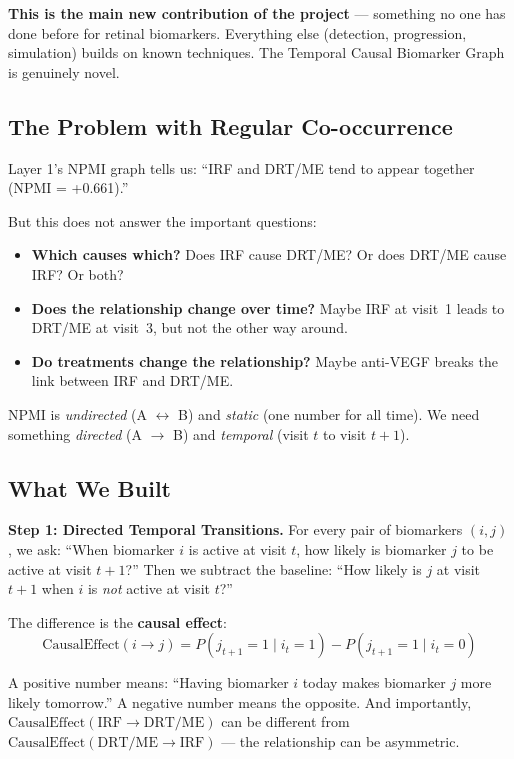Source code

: \documentclass[12pt,a4paper]{article}
\begin{document}
\begin{mdframed}[style=novelbox]
\textbf{This is the main new contribution of the project} --- something no one has done before for retinal biomarkers. Everything else (detection, progression, simulation) builds on known techniques. The Temporal Causal Biomarker Graph is genuinely novel.
\end{mdframed}

\subsection{The Problem with Regular Co-occurrence}

Layer 1's NPMI graph tells us: ``IRF and DRT/ME tend to appear together (NPMI = +0.661).''

But this does not answer the important questions:

\begin{itemize}
  \item \textbf{Which causes which?} Does IRF cause DRT/ME? Or does DRT/ME cause IRF? Or both?
  \item \textbf{Does the relationship change over time?} Maybe IRF at visit~1 leads to DRT/ME at visit~3, but not the other way around.
  \item \textbf{Do treatments change the relationship?} Maybe anti-VEGF breaks the link between IRF and DRT/ME.
\end{itemize}

NPMI is \emph{undirected} (A $\leftrightarrow$ B) and \emph{static} (one number for all time). We need something \emph{directed} (A $\to$ B) and \emph{temporal} (visit $t$ to visit $t{+}1$).

\subsection{What We Built}

\textbf{Step 1: Directed Temporal Transitions.} For every pair of biomarkers $(i, j)$, we ask: ``When biomarker $i$ is active at visit $t$, how likely is biomarker $j$ to be active at visit $t{+}1$?'' Then we subtract the baseline: ``How likely is $j$ at visit $t{+}1$ when $i$ is \emph{not} active at visit $t$?''

The difference is the \textbf{causal effect}:
\[
\text{CausalEffect}(i \to j) = P(j_{t+1} = 1 \mid i_t = 1) - P(j_{t+1} = 1 \mid i_t = 0)
\]

A positive number means: ``Having biomarker $i$ today makes biomarker $j$ more likely tomorrow.'' A negative number means the opposite. And importantly, $\text{CausalEffect}(\text{IRF} \to \text{DRT/ME})$ can be different from $\text{CausalEffect}(\text{DRT/ME} \to \text{IRF})$ --- the relationship can be asymmetric.
\end{document}
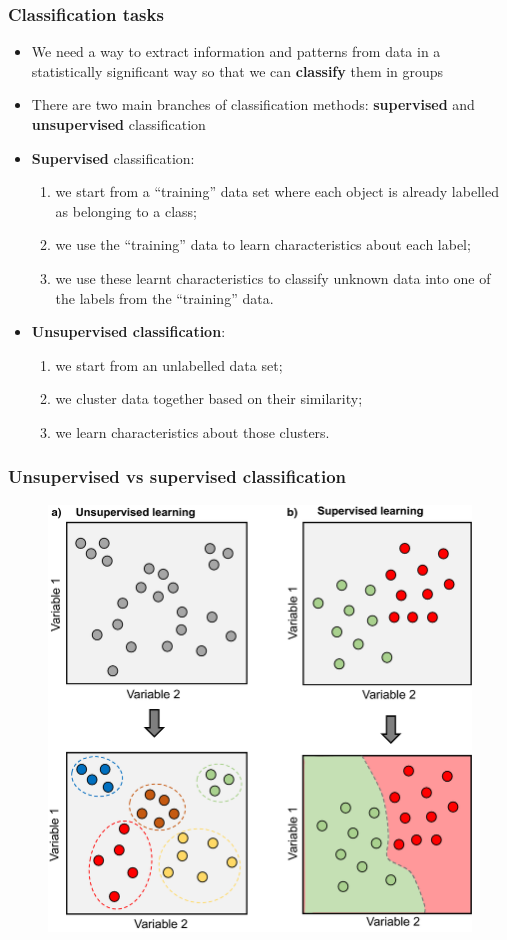 \documentclass{beamer}
\begin{document}
\begin{frame}
	\frametitle{Classification tasks}
	\begin{itemize}
		\item We need a way to extract information and patterns from data in a statistically significant way so that we can \textbf{classify} them in groups
		\item There are two main branches of classification methods: \textbf{supervised} and \textbf{unsupervised} classification
		\item \textbf{Supervised} classification: \begin{enumerate}
			\item we start from a ``training'' data set where each object is already labelled as belonging to a class;
			\item we use the ``training'' data to learn characteristics about each label;
			\item we use these learnt characteristics to classify unknown data into one of the labels from the ``training'' data.
		\end{enumerate}
		\item \textbf{Unsupervised classification}:
		\begin{enumerate}
			\item we start from an unlabelled data set;
			\item we cluster data together based on their similarity;
			\item we learn characteristics about those clusters.
		\end{enumerate}
	\end{itemize}
\end{frame}
\begin{frame}
	\frametitle{Unsupervised vs supervised classification}
	\begin{figure}
		\centering
		\includegraphics[width=0.5\linewidth]{img/supervised}
		\label{fig:supervised}
	\end{figure}
\end{frame}
\end{document}

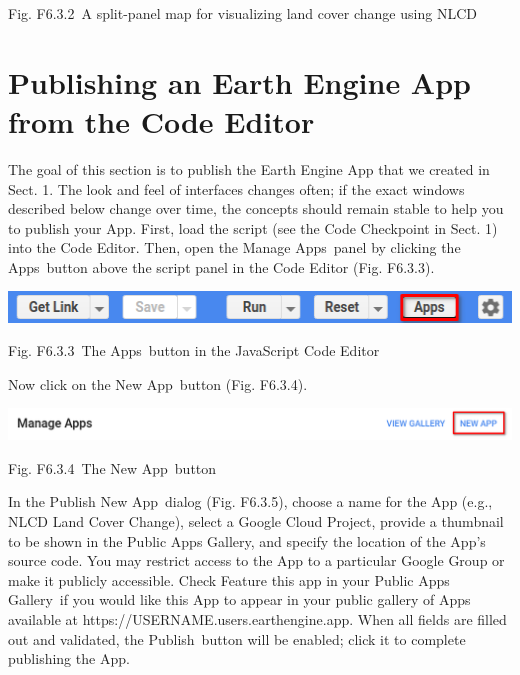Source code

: \documentclass[
  letterpaper,
  DIV=11,
  numbers=noendperiod]{scrreprt}
\begin{document}
Fig. F6.3.2~A split-panel map for visualizing land cover change using
NLCD

\hypertarget{publishing-an-earth-engine-app-from-the-code-editor}{%
\section{Publishing an Earth Engine App from the Code
Editor}\label{publishing-an-earth-engine-app-from-the-code-editor}}

The goal of this section is to publish the Earth Engine App that we
created in Sect. 1. The look and feel of interfaces changes often; if
the exact windows described below change over time, the concepts should
remain stable to help you to publish your App. First, load the script
(see the Code Checkpoint in Sect. 1) into the Code Editor. Then, open
the Manage Apps~panel by clicking the Apps~button above the script panel
in the Code Editor (Fig. F6.3.3).

\includegraphics{./F6/image14.png}

Fig. F6.3.3~The Apps~button in the JavaScript Code Editor

Now click on the New App~button (Fig. F6.3.4).

\includegraphics{./F6/image61.png}

Fig. F6.3.4~The New App~button

In the Publish New App~dialog (Fig. F6.3.5), choose a name for the App
(e.g., NLCD Land Cover Change), select a Google Cloud Project, provide a
thumbnail to be shown in the Public Apps Gallery, and specify the
location of the App's source code. You may restrict access to the App to
a particular Google Group or make it publicly accessible. Check Feature
this app in your Public Apps Gallery~if you would like this App to
appear in your public gallery of Apps available at
https://USERNAME.users.earthengine.app. When all fields are filled out
and validated, the Publish~button will be enabled; click it to complete
publishing the App.~
\end{document}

::::::

Task: Repeat the entries above exactly as written, but not their pictures.

Output of the exercise:
Source code

: \documentclass[12pt,a4paper]{article}
\begin{document}
\begin{mdframed}[style=novelbox]
\textbf{This is the main new contribution of the project} --- something no one has done before for retinal biomarkers. Everything else (detection, progression, simulation) builds on known techniques. The Temporal Causal Biomarker Graph is genuinely novel.
\end{mdframed}

\subsection{The Problem with Regular Co-occurrence}

Layer 1's NPMI graph tells us: ``IRF and DRT/ME tend to appear together (NPMI = +0.661).''

But this does not answer the important questions:

\begin{itemize}
  \item \textbf{Which causes which?} Does IRF cause DRT/ME? Or does DRT/ME cause IRF? Or both?
  \item \textbf{Does the relationship change over time?} Maybe IRF at visit~1 leads to DRT/ME at visit~3, but not the other way around.
  \item \textbf{Do treatments change the relationship?} Maybe anti-VEGF breaks the link between IRF and DRT/ME.
\end{itemize}

NPMI is \emph{undirected} (A $\leftrightarrow$ B) and \emph{static} (one number for all time). We need something \emph{directed} (A $\to$ B) and \emph{temporal} (visit $t$ to visit $t{+}1$).

\subsection{What We Built}

\textbf{Step 1: Directed Temporal Transitions.} For every pair of biomarkers $(i, j)$, we ask: ``When biomarker $i$ is active at visit $t$, how likely is biomarker $j$ to be active at visit $t{+}1$?'' Then we subtract the baseline: ``How likely is $j$ at visit $t{+}1$ when $i$ is \emph{not} active at visit $t$?''

The difference is the \textbf{causal effect}:
\[
\text{CausalEffect}(i \to j) = P(j_{t+1} = 1 \mid i_t = 1) - P(j_{t+1} = 1 \mid i_t = 0)
\]

A positive number means: ``Having biomarker $i$ today makes biomarker $j$ more likely tomorrow.'' A negative number means the opposite. And importantly, $\text{CausalEffect}(\text{IRF} \to \text{DRT/ME})$ can be different from $\text{CausalEffect}(\text{DRT/ME} \to \text{IRF})$ --- the relationship can be asymmetric.
\end{document}
 \documentclass{beamer}
\begin{document}
\begin{frame}
	\frametitle{Classification tasks}
	\begin{itemize}
		\item We need a way to extract information and patterns from data in a statistically significant way so that we can \textbf{classify} them in groups
		\item There are two main branches of classification methods: \textbf{supervised} and \textbf{unsupervised} classification
		\item \textbf{Supervised} classification: \begin{enumerate}
			\item we start from a ``training'' data set where each object is already labelled as belonging to a class;
			\item we use the ``training'' data to learn characteristics about each label;
			\item we use these learnt characteristics to classify unknown data into one of the labels from the ``training'' data.
		\end{enumerate}
		\item \textbf{Unsupervised classification}:
		\begin{enumerate}
			\item we start from an unlabelled data set;
			\item we cluster data together based on their similarity;
			\item we learn characteristics about those clusters.
		\end{enumerate}
	\end{itemize}
\end{frame}
\begin{frame}
	\frametitle{Unsupervised vs supervised classification}
	\begin{figure}
		\centering
		\includegraphics[width=0.5\linewidth]{img/supervised}
		\label{fig:supervised}
	\end{figure}
\end{frame}
\end{document}

Source code

: \documentclass[
  letterpaper,
  DIV=11,
  numbers=noendperiod]{scrreprt}
\begin{document}
Fig. F6.3.2~A split-panel map for visualizing land cover change using
NLCD

\hypertarget{publishing-an-earth-engine-app-from-the-code-editor}{%
\section{Publishing an Earth Engine App from the Code
Editor}\label{publishing-an-earth-engine-app-from-the-code-editor}}

The goal of this section is to publish the Earth Engine App that we
created in Sect. 1. The look and feel of interfaces changes often; if
the exact windows described below change over time, the concepts should
remain stable to help you to publish your App. First, load the script
(see the Code Checkpoint in Sect. 1) into the Code Editor. Then, open
the Manage Apps~panel by clicking the Apps~button above the script panel
in the Code Editor (Fig. F6.3.3).

\includegraphics{./F6/image14.png}

Fig. F6.3.3~The Apps~button in the JavaScript Code Editor

Now click on the New App~button (Fig. F6.3.4).

\includegraphics{./F6/image61.png}

Fig. F6.3.4~The New App~button

In the Publish New App~dialog (Fig. F6.3.5), choose a name for the App
(e.g., NLCD Land Cover Change), select a Google Cloud Project, provide a
thumbnail to be shown in the Public Apps Gallery, and specify the
location of the App's source code. You may restrict access to the App to
a particular Google Group or make it publicly accessible. Check Feature
this app in your Public Apps Gallery~if you would like this App to
appear in your public gallery of Apps available at
https://USERNAME.users.earthengine.app. When all fields are filled out
and validated, the Publish~button will be enabled; click it to complete
publishing the App.~
\end{document}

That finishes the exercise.